Oleh: Julian Binasco
Takengon.Pilargayonews.com – Aceh Tengah adalah tanah yang diberkahi. Alamnya melimpah, dari hutan-hutan tropis yang subur, danau yang memikat, hingga hasil pertanian yang beraneka ragam. Tak hanya itu, sektor pariwisata di dataran tinggi Gayo juga mulai menampakkan geliat, diminati wisatawan dari seluruh penjuru nusantara bahkan mancanegara.
Namun di balik potensi besar ini, muncul pertanyaan penting: sejauh mana pemerintah daerah serius mengelola kekayaan ini untuk kesejahteraan rakyat?
Sebagai masyarakat Aceh Tengah, saya memandang bahwa pembangunan daerah seharusnya berfokus pada empat pilar utama: pariwisata, pertanian, perdagangan, dan konstruksi. Keempat sektor ini, jika dikembangkan dengan strategi dan arah yang tepat, akan menjadi motor penggerak perekonomian daerah dan membuka lapangan kerja yang luas.
Badan Usaha Milik Daerah (BUMD) seharusnya menjadi ujung tombak dalam mendorong pertumbuhan ekonomi daerah. Sayangnya, hingga saat ini peran BUMD di Aceh Tengah belum terlihat optimal. Pengelolaan yang belum transparan, struktur yang tidak jelas, serta kecenderungan mengakomodasi kepentingan politik menjadikan lembaga ini kehilangan taringnya.
BUMD Tanoh Gayo, misalnya, seharusnya dapat mengelola sektor hasil hutan bukan kayu, memberdayakan potensi alam lokal, hingga mengembangkan produk-produk unggulan daerah untuk menembus pasar nasional bahkan internasional. Apalagi di tingkat desa, sudah banyak terbentuk BUMK (Badan Usaha Milik Kampung) yang bisa diajak kerja sama.
Dengan kolaborasi antara BUMD dan BUMK, peluang menciptakan lapangan kerja dan menambah penghasilan masyarakat akan terbuka lebar — terutama bagi pemuda di desa-desa yang saat ini kekurangan akses terhadap kesempatan ekonomi.
Realita di lapangan menunjukkan bahwa sebagian besar hasil alam masih dikuasai oleh kelompok tertentu — bahkan tidak sedikit yang dikelola secara ilegal oleh para mafia hutan. Pemerintah harus hadir dan mengambil alih pengelolaan ini melalui mekanisme yang sah, transparan, dan berpihak pada kepentingan masyarakat banyak.

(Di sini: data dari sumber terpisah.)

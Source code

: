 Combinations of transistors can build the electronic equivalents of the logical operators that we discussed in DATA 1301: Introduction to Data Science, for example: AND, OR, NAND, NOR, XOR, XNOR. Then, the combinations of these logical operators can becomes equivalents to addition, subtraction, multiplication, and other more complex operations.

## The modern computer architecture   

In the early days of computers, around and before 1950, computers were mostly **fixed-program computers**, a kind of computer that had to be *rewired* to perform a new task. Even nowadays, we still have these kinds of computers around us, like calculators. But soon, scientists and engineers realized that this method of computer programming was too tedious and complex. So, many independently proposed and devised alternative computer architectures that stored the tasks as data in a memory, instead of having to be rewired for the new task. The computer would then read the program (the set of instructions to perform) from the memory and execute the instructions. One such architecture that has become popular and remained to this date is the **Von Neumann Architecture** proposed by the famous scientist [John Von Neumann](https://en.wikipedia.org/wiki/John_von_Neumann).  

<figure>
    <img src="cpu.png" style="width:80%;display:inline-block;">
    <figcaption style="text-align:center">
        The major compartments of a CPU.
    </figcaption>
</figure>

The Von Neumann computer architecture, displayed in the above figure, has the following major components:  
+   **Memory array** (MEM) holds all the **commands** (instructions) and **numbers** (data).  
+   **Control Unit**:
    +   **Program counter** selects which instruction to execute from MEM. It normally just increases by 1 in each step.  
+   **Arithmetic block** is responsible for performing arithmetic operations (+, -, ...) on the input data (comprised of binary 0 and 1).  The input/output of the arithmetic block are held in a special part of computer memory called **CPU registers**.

Kini muncul pertanyaan di tengah masyarakat: siapa sebenarnya yang memimpin BUMD? Apakah Bupati secara langsung? Atau para asisten di lingkungan Sekretariat Daerah? Ketiadaan struktur dan arah yang jelas membuat publik bingung, bahkan menimbulkan ketidakpercayaan.
Saya berharap Bupati Aceh Tengah berani mengambil langkah tegas: membenahi BUMD dari struktur paling dasar, merekrut putra-putri terbaik Aceh Tengah berdasarkan kompetensi, bukan karena kedekatan atau kepentingan politik. Kinerja harus menjadi ukuran utama, bukan latar belakang atau afiliasi.
Aceh Tengah tidak membutuhkan banyak retorika. Yang dibutuhkan adalah tindakan nyata, kebijakan berani, dan komitmen serius untuk membangun dari potensi yang sudah tersedia di depan mata.
BUMD bisa dan harus menjadi alat untuk mengubah wajah ekonomi daerah. Tapi itu hanya bisa terwujud jika dikelola dengan visi, integritas, dan keberanian memutus mata rantai kepentingan yang selama ini membelenggunya.